Newspaper article

PIE Conference Bubbles with Ideas to Improve Schools

Newspaper article

PIE Conference Bubbles with Ideas to Improve Schools

Article excerpt

Having written about education in the Twin Cities for a decade- plus, Your Humble Blogger thought she knew a thing or two. I knew, for instance, that Mike Petrilli is executive vice president of the Thomas B. Fordham Institute, a conservative education-research organization.

He is also the executive editor of EducationNext, an associated, respected magazine which, full disclosure, gave me a very fun freelance assignment several years ago.

But when Petrilli showed up in my Twitter feed Wednesday, I was mystified. "Am working from a @dunnbroscoffees in Chaska, MN, in the middle of @repjohnkline country, before heading to the #piesummit12" he tweeted. "LOVE IT!"

Color me out of the loop. The PIE in #piesummit12 stands for Policy Innovators in Education, a nonpartisan network of 37 member groups involved in education reform in 26 states and the District of Colombia. PIE's headquarters is located in Minneapolis.

And the Summit '12 part is the group's sixth annual conference, a meeting of the Who's Who of the reform movement which began Wednesday at the Hyatt Regency in downtown Minneapolis and wraps up this afternoon. I arranged to crash the party, where I got to put faces to a number of familiar names.
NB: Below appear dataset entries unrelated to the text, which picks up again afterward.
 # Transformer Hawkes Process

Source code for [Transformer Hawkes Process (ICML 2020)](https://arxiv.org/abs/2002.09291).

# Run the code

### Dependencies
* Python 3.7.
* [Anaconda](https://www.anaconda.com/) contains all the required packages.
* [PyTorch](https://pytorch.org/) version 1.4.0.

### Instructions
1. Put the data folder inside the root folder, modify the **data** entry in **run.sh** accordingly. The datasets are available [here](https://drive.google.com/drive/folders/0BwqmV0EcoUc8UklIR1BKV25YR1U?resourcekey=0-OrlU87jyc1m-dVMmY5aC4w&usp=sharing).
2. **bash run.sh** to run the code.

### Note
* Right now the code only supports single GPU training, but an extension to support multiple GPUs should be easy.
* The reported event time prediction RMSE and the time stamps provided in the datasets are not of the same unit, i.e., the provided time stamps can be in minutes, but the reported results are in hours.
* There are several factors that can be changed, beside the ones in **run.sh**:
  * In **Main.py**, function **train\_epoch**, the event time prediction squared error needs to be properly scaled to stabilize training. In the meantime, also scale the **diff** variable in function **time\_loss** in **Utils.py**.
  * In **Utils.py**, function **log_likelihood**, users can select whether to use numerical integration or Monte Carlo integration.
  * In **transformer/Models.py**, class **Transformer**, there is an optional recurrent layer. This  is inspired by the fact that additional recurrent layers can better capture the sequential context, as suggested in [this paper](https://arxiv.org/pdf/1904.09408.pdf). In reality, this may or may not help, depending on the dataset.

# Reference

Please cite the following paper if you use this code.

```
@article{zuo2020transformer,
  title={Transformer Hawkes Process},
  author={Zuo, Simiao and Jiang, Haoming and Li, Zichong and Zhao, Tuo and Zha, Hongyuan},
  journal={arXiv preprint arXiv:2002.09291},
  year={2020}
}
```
MinnCAN, an advocacy group working to promote education reform here, is PIE's lone local member to date, although representatives from a number of Minnesota groups were present. The Minneapolis Foundation is one of the confab's sponsors.

As a topic, education reform is inherently political -- often divisively so. Yet if you ever needed to demonstrate that its advocates span the political spectrum, the summit roster could serve as Exhibit No. 1. Many of the 200 advocates and policymakers in attendance defy categorization.

Petrilli, for example, was probably the ranking conservative on a panel I attended Thursday entitled "Doing More With Less." At the other end of the political spectrum was the Center on American Progress' Cindy Brown. Between them sat Marguerite Roza of the independent Center on Reinventing Public Education, a heavy-duty data analysis effort located at the University of Washington. …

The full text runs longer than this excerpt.